With all this going on, evaluating the single disc of music is problematic. Knowing the full context is necessary to understand what many of the lyrics are referring to. To underline this point, this fall Dolby is on tour and the shows include an hour lecture about the characters in the Transmedia social network game. This game involves the “weary survivors of a global climate catastrophe bartering and trading to stay alive in the face of techno-piracy and mutant squid attacks!” I’m not sure many listeners would connect all this to what they hear on the album, though. So if you’re not part of this interactive fusion of music, song lyrics, game-playing and enigmatic settings and characters, does the album stand on its own merits?

In terms of the music, without question the answer is yes, and a big yes at that. Mark Knopfler, Regina Spektor, Natalie MacMaster, Eddi Reader, Bruce Woolley, and Imogen Heap join Dolby in shaping a song cycle that draws from many genres. Jazz (especially the trumpet and saxophone parts) and New Age are perhaps the best terms to describe many of the musical settings, but such descriptors are uneasy fits. The songs range from gentle keyboard ballads like “17 Hills” to the only real nod to electronica on the album, “Spice Train.” It’s a very satisfying, sophisticated, extremely melodic listen.

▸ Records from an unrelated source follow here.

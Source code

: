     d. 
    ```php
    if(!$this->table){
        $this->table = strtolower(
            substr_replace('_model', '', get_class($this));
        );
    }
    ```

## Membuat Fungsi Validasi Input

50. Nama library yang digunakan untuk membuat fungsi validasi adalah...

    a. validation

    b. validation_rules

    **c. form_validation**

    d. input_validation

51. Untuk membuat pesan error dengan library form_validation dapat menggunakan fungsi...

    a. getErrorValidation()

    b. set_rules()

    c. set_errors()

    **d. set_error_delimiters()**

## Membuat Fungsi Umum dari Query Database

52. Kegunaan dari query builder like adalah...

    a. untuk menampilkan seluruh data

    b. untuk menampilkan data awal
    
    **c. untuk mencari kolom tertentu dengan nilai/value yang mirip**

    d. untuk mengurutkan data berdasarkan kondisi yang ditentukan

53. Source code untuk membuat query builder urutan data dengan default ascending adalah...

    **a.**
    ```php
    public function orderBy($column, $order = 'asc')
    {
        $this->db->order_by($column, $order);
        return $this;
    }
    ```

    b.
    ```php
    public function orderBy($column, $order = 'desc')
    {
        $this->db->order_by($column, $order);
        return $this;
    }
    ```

However, by design, the listener will find the lyrics a challenging puzzle. On one level, we can enjoy a surrealistic ride and be intrigued by its layers of poetic possibilities. Whether you wish to dig deeper and connect the songs to the alternate world in Thomas Dolby’s mind is your own call. So too is the choice to purchase the single-disc edition reviewed here or the deluxe edition with a second disc including 14 tracks of instrumental versions of most of the songs along with some bonus tracks. Either way, this is a cerebral album for those who like their music polished and carefully constructed, an experience for those willing to go further than casual listening. Perhaps you too will be blinded by metaphysical geography. And perhaps Dolby will be inspired to explore the four other continents on the map.